### INPUT FOR THIS TASK

╭──

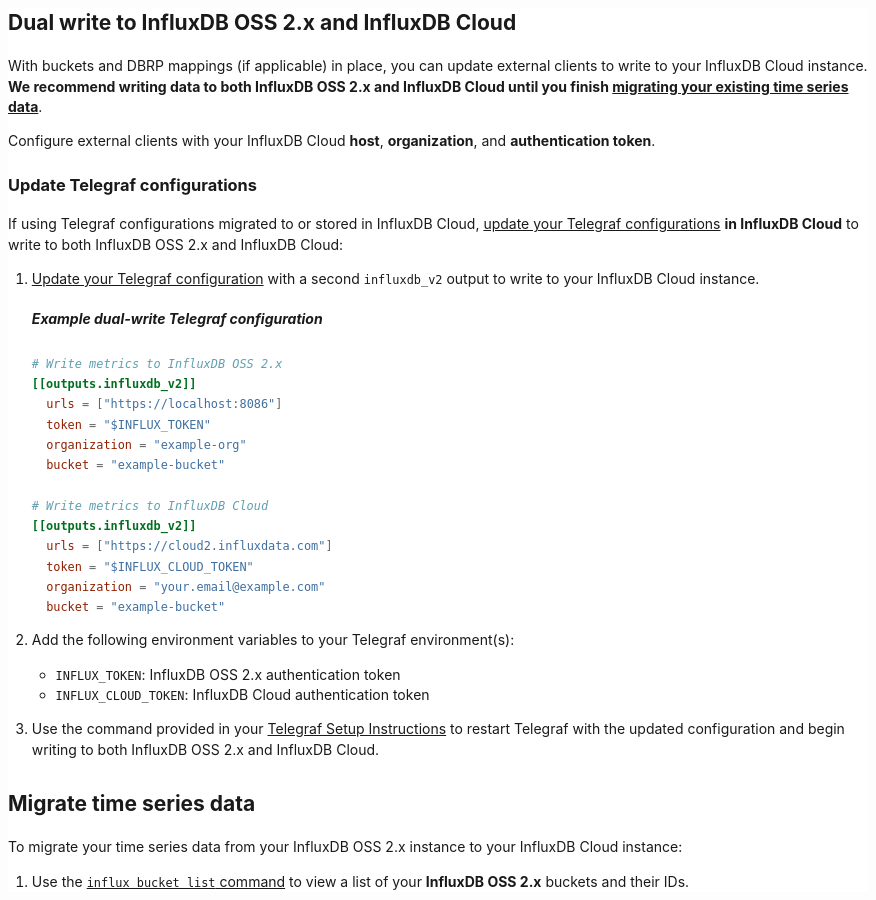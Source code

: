 ## Dual write to InfluxDB OSS 2.x and InfluxDB Cloud
With buckets and DBRP mappings (if applicable) in place, you can update external
clients to write to your InfluxDB Cloud instance.
**We recommend writing data to both InfluxDB OSS 2.x and InfluxDB Cloud until you
finish [migrating your existing time series data](#migrate-time-series-data)**.

Configure external clients with your InfluxDB Cloud **host**, **organization**,
and **authentication token**.

### Update Telegraf configurations
If using Telegraf configurations migrated to or stored in InfluxDB Cloud,
[update your Telegraf configurations](/influxdb/cloud/telegraf-configs/update/)
**in InfluxDB Cloud** to write to both InfluxDB OSS 2.x and InfluxDB Cloud:

1.  [Update your Telegraf configuration](/influxdb/cloud/telegraf-configs/update/)
    with a second `influxdb_v2` output to write to your InfluxDB Cloud instance.

    ##### Example dual-write Telegraf configuration
    ```toml
    # Write metrics to InfluxDB OSS 2.x
    [[outputs.influxdb_v2]]
      urls = ["https://localhost:8086"]
      token = "$INFLUX_TOKEN"
      organization = "example-org"
      bucket = "example-bucket"

    # Write metrics to InfluxDB Cloud
    [[outputs.influxdb_v2]]
      urls = ["https://cloud2.influxdata.com"]
      token = "$INFLUX_CLOUD_TOKEN"
      organization = "your.email@example.com"
      bucket = "example-bucket"
    ```

2.  Add the following environment variables to your Telegraf environment(s):

    - `INFLUX_TOKEN`: InfluxDB OSS 2.x authentication token
    - `INFLUX_CLOUD_TOKEN`: InfluxDB Cloud authentication token

3.  Use the command provided in your [Telegraf Setup Instructions](/influxdb/cloud/telegraf-configs/#use-influxdb-telegraf-configurations)
    to restart Telegraf with the updated configuration and begin writing to both
    InfluxDB OSS 2.x and InfluxDB Cloud.

## Migrate time series data
To migrate your time series data from your InfluxDB OSS 2.x instance to your
InfluxDB Cloud instance:

1.  Use the [`influx bucket list` command](/influxdb/cloud/reference/cli/influx/bucket/list/)
    to view a list of your **InfluxDB OSS 2.x** buckets and their IDs.
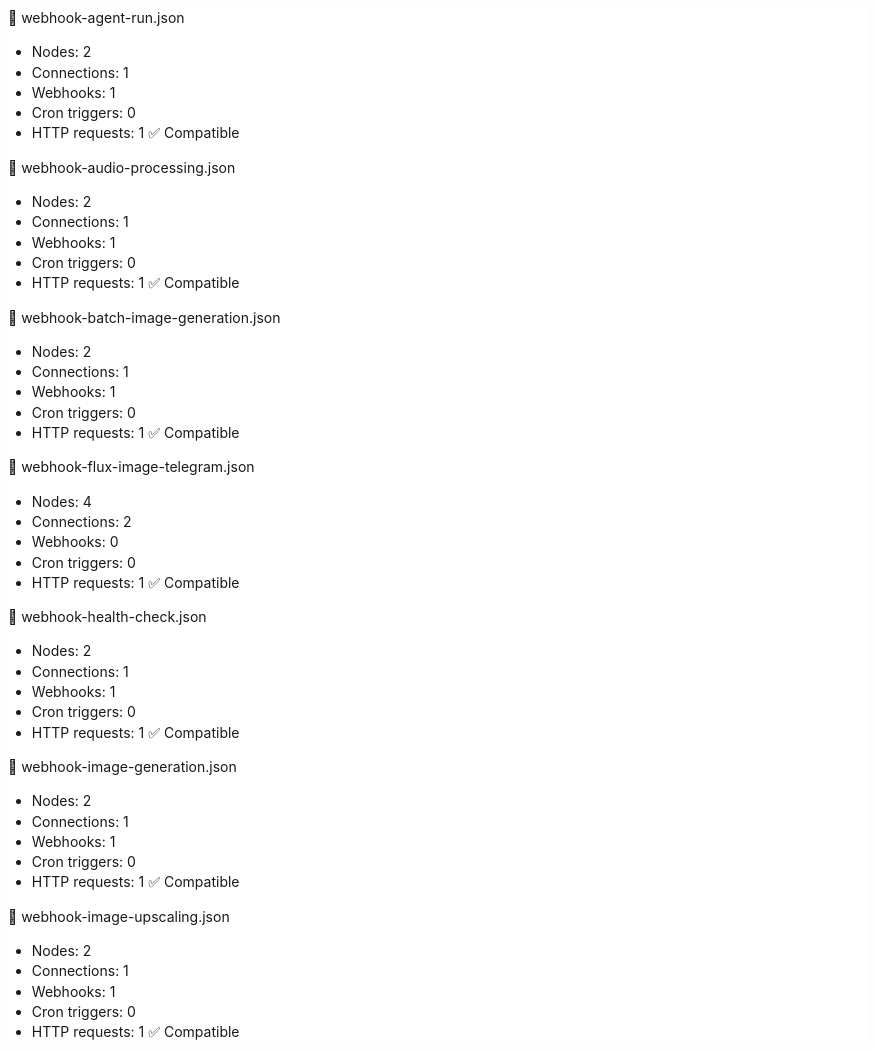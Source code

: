 📄 webhook-agent-run.json
  - Nodes: 2
  - Connections: 1
  - Webhooks: 1
  - Cron triggers: 0
  - HTTP requests: 1
  ✅ Compatible

📄 webhook-audio-processing.json
  - Nodes: 2
  - Connections: 1
  - Webhooks: 1
  - Cron triggers: 0
  - HTTP requests: 1
  ✅ Compatible

📄 webhook-batch-image-generation.json
  - Nodes: 2
  - Connections: 1
  - Webhooks: 1
  - Cron triggers: 0
  - HTTP requests: 1
  ✅ Compatible

📄 webhook-flux-image-telegram.json
  - Nodes: 4
  - Connections: 2
  - Webhooks: 0
  - Cron triggers: 0
  - HTTP requests: 1
  ✅ Compatible

📄 webhook-health-check.json
  - Nodes: 2
  - Connections: 1
  - Webhooks: 1
  - Cron triggers: 0
  - HTTP requests: 1
  ✅ Compatible

📄 webhook-image-generation.json
  - Nodes: 2
  - Connections: 1
  - Webhooks: 1
  - Cron triggers: 0
  - HTTP requests: 1
  ✅ Compatible

📄 webhook-image-upscaling.json
  - Nodes: 2
  - Connections: 1
  - Webhooks: 1
  - Cron triggers: 0
  - HTTP requests: 1
  ✅ Compatible
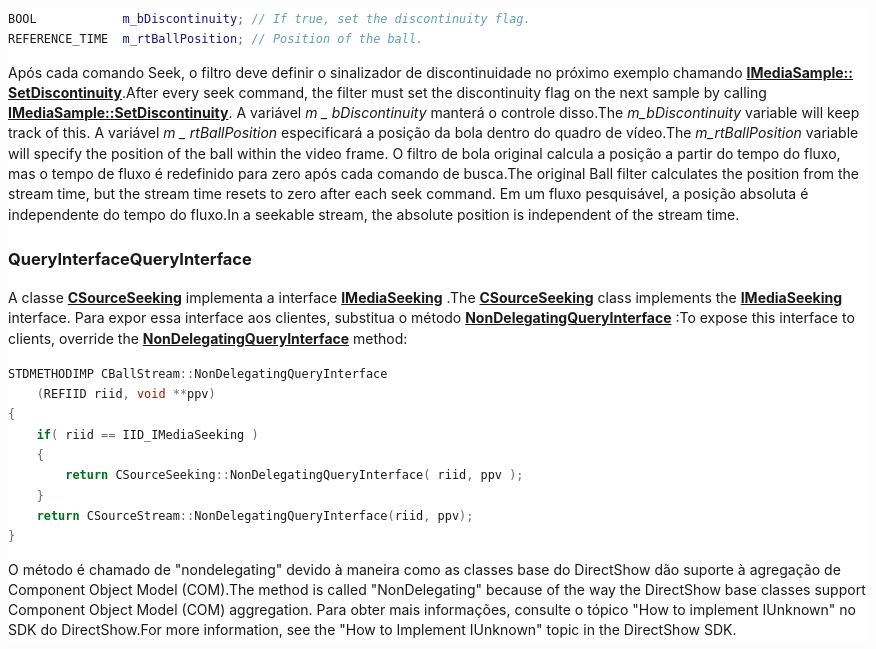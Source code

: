 
```C++
BOOL            m_bDiscontinuity; // If true, set the discontinuity flag.
REFERENCE_TIME  m_rtBallPosition; // Position of the ball. 
```



<span data-ttu-id="7a7b0-152">Após cada comando Seek, o filtro deve definir o sinalizador de discontinuidade no próximo exemplo chamando [**IMediaSample:: SetDiscontinuity**](/windows/desktop/api/Strmif/nf-strmif-imediasample-setdiscontinuity).</span><span class="sxs-lookup"><span data-stu-id="7a7b0-152">After every seek command, the filter must set the discontinuity flag on the next sample by calling [**IMediaSample::SetDiscontinuity**](/windows/desktop/api/Strmif/nf-strmif-imediasample-setdiscontinuity).</span></span> <span data-ttu-id="7a7b0-153">A variável *m \_ bDiscontinuity* manterá o controle disso.</span><span class="sxs-lookup"><span data-stu-id="7a7b0-153">The *m\_bDiscontinuity* variable will keep track of this.</span></span> <span data-ttu-id="7a7b0-154">A variável *m \_ rtBallPosition* especificará a posição da bola dentro do quadro de vídeo.</span><span class="sxs-lookup"><span data-stu-id="7a7b0-154">The *m\_rtBallPosition* variable will specify the position of the ball within the video frame.</span></span> <span data-ttu-id="7a7b0-155">O filtro de bola original calcula a posição a partir do tempo do fluxo, mas o tempo de fluxo é redefinido para zero após cada comando de busca.</span><span class="sxs-lookup"><span data-stu-id="7a7b0-155">The original Ball filter calculates the position from the stream time, but the stream time resets to zero after each seek command.</span></span> <span data-ttu-id="7a7b0-156">Em um fluxo pesquisável, a posição absoluta é independente do tempo do fluxo.</span><span class="sxs-lookup"><span data-stu-id="7a7b0-156">In a seekable stream, the absolute position is independent of the stream time.</span></span>

### <a name="queryinterface"></a><span data-ttu-id="7a7b0-157">QueryInterface</span><span class="sxs-lookup"><span data-stu-id="7a7b0-157">QueryInterface</span></span>

<span data-ttu-id="7a7b0-158">A classe [**CSourceSeeking**](csourceseeking.md) implementa a interface [**IMediaSeeking**](/windows/desktop/api/Strmif/nn-strmif-imediaseeking) .</span><span class="sxs-lookup"><span data-stu-id="7a7b0-158">The [**CSourceSeeking**](csourceseeking.md) class implements the [**IMediaSeeking**](/windows/desktop/api/Strmif/nn-strmif-imediaseeking) interface.</span></span> <span data-ttu-id="7a7b0-159">Para expor essa interface aos clientes, substitua o método [**NonDelegatingQueryInterface**](cunknown-nondelegatingqueryinterface.md) :</span><span class="sxs-lookup"><span data-stu-id="7a7b0-159">To expose this interface to clients, override the [**NonDelegatingQueryInterface**](cunknown-nondelegatingqueryinterface.md) method:</span></span>


```C++
STDMETHODIMP CBallStream::NonDelegatingQueryInterface
    (REFIID riid, void **ppv)
{
    if( riid == IID_IMediaSeeking ) 
    {
        return CSourceSeeking::NonDelegatingQueryInterface( riid, ppv );
    }
    return CSourceStream::NonDelegatingQueryInterface(riid, ppv);
}
```



<span data-ttu-id="7a7b0-160">O método é chamado de "nondelegating" devido à maneira como as classes base do DirectShow dão suporte à agregação de Component Object Model (COM).</span><span class="sxs-lookup"><span data-stu-id="7a7b0-160">The method is called "NonDelegating" because of the way the DirectShow base classes support Component Object Model (COM) aggregation.</span></span> <span data-ttu-id="7a7b0-161">Para obter mais informações, consulte o tópico "How to implement IUnknown" no SDK do DirectShow.</span><span class="sxs-lookup"><span data-stu-id="7a7b0-161">For more information, see the "How to Implement IUnknown" topic in the DirectShow SDK.</span></span>
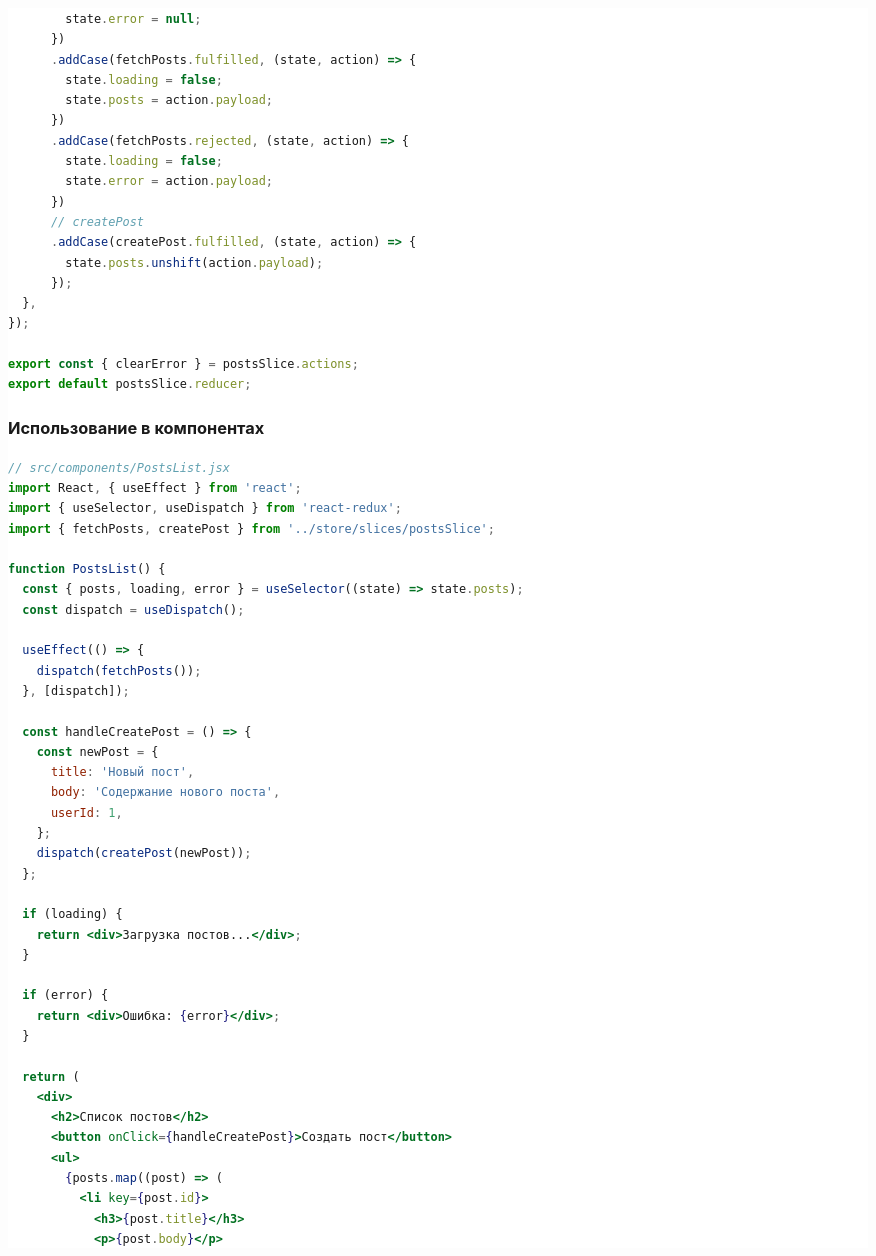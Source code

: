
 ```jsx
        state.error = null;
      })
      .addCase(fetchPosts.fulfilled, (state, action) => {
        state.loading = false;
        state.posts = action.payload;
      })
      .addCase(fetchPosts.rejected, (state, action) => {
        state.loading = false;
        state.error = action.payload;
      })
      // createPost
      .addCase(createPost.fulfilled, (state, action) => {
        state.posts.unshift(action.payload);
      });
  },
});

export const { clearError } = postsSlice.actions;
export default postsSlice.reducer;
```

### Использование в компонентах

```jsx
// src/components/PostsList.jsx
import React, { useEffect } from 'react';
import { useSelector, useDispatch } from 'react-redux';
import { fetchPosts, createPost } from '../store/slices/postsSlice';

function PostsList() {
  const { posts, loading, error } = useSelector((state) => state.posts);
  const dispatch = useDispatch();

  useEffect(() => {
    dispatch(fetchPosts());
  }, [dispatch]);

  const handleCreatePost = () => {
    const newPost = {
      title: 'Новый пост',
      body: 'Содержание нового поста',
      userId: 1,
    };
    dispatch(createPost(newPost));
  };

  if (loading) {
    return <div>Загрузка постов...</div>;
  }

  if (error) {
    return <div>Ошибка: {error}</div>;
  }

  return (
    <div>
      <h2>Список постов</h2>
      <button onClick={handleCreatePost}>Создать пост</button>
      <ul>
        {posts.map((post) => (
          <li key={post.id}>
            <h3>{post.title}</h3>
            <p>{post.body}</p>
```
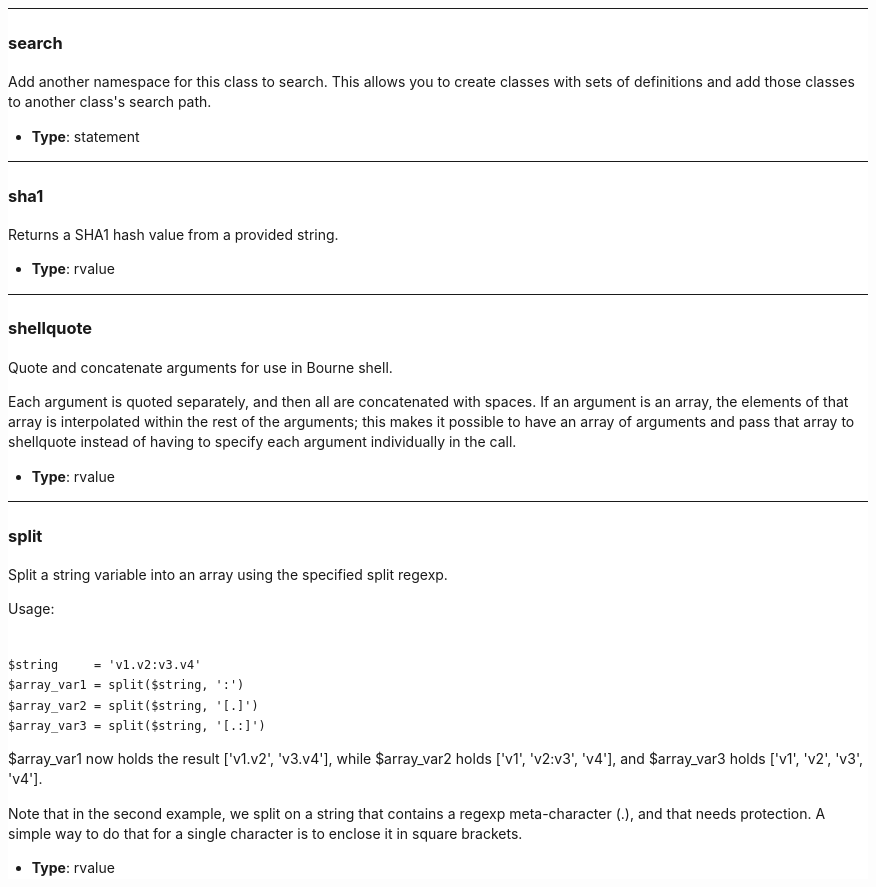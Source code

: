 
----------------

### search

<p>Add another namespace for this class to search.
This allows you to create classes with sets of definitions and add
those classes to another class's search path.</p>
<ul>
<li><strong>Type</strong>: statement</li>
</ul>


----------------

### sha1

<p>Returns a SHA1 hash value from a provided string.</p>
<ul>
<li><strong>Type</strong>: rvalue</li>
</ul>


----------------

### shellquote

<p>Quote and concatenate arguments for use in Bourne shell.</p>
<p>Each argument is quoted separately, and then all are concatenated
with spaces.  If an argument is an array, the elements of that
array is interpolated within the rest of the arguments; this makes
it possible to have an array of arguments and pass that array to
shellquote instead of having to specify each argument
individually in the call.</p>
<ul>
<li><strong>Type</strong>: rvalue</li>
</ul>


----------------

### split

<p>Split a string variable into an array using the specified split regexp.</p>
<p>Usage:</p>
<pre><code>
$string     = 'v1.v2:v3.v4'
$array_var1 = split($string, ':')
$array_var2 = split($string, '[.]')
$array_var3 = split($string, '[.:]')
</code></pre>
<p>$array_var1 now holds the result ['v1.v2', 'v3.v4'],
while $array_var2 holds ['v1', 'v2:v3', 'v4'], and
$array_var3 holds ['v1', 'v2', 'v3', 'v4'].</p>
<p>Note that in the second example, we split on a string that contains
a regexp meta-character (.), and that needs protection.  A simple
way to do that for a single character is to enclose it in square
brackets.</p>
<ul>
<li><strong>Type</strong>: rvalue</li>
</ul>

╰──

### ASSIGNED TASK
Your answer should hold exactly the lines from the one containing "those classes to" to the last line of the data, both included, and no others.

### SOLUTION TO THE PROBLEM
those classes to another class's search path.</p>
<ul>
<li><strong>Type</strong>: statement</li>
</ul>


----------------

### sha1

<p>Returns a SHA1 hash value from a provided string.</p>
<ul>
<li><strong>Type</strong>: rvalue</li>
</ul>


----------------

### shellquote

<p>Quote and concatenate arguments for use in Bourne shell.</p>
<p>Each argument is quoted separately, and then all are concatenated
with spaces.  If an argument is an array, the elements of that
array is interpolated within the rest of the arguments; this makes
it possible to have an array of arguments and pass that array to
shellquote instead of having to specify each argument
individually in the call.</p>
<ul>
<li><strong>Type</strong>: rvalue</li>
</ul>


----------------

### split

<p>Split a string variable into an array using the specified split regexp.</p>
<p>Usage:</p>
<pre><code>
$string     = 'v1.v2:v3.v4'
$array_var1 = split($string, ':')
$array_var2 = split($string, '[.]')
$array_var3 = split($string, '[.:]')
</code></pre>
<p>$array_var1 now holds the result ['v1.v2', 'v3.v4'],
while $array_var2 holds ['v1', 'v2:v3', 'v4'], and
$array_var3 holds ['v1', 'v2', 'v3', 'v4'].</p>
<p>Note that in the second example, we split on a string that contains
a regexp meta-character (.), and that needs protection.  A simple
way to do that for a single character is to enclose it in square
brackets.</p>
<ul>
<li><strong>Type</strong>: rvalue</li>
</ul>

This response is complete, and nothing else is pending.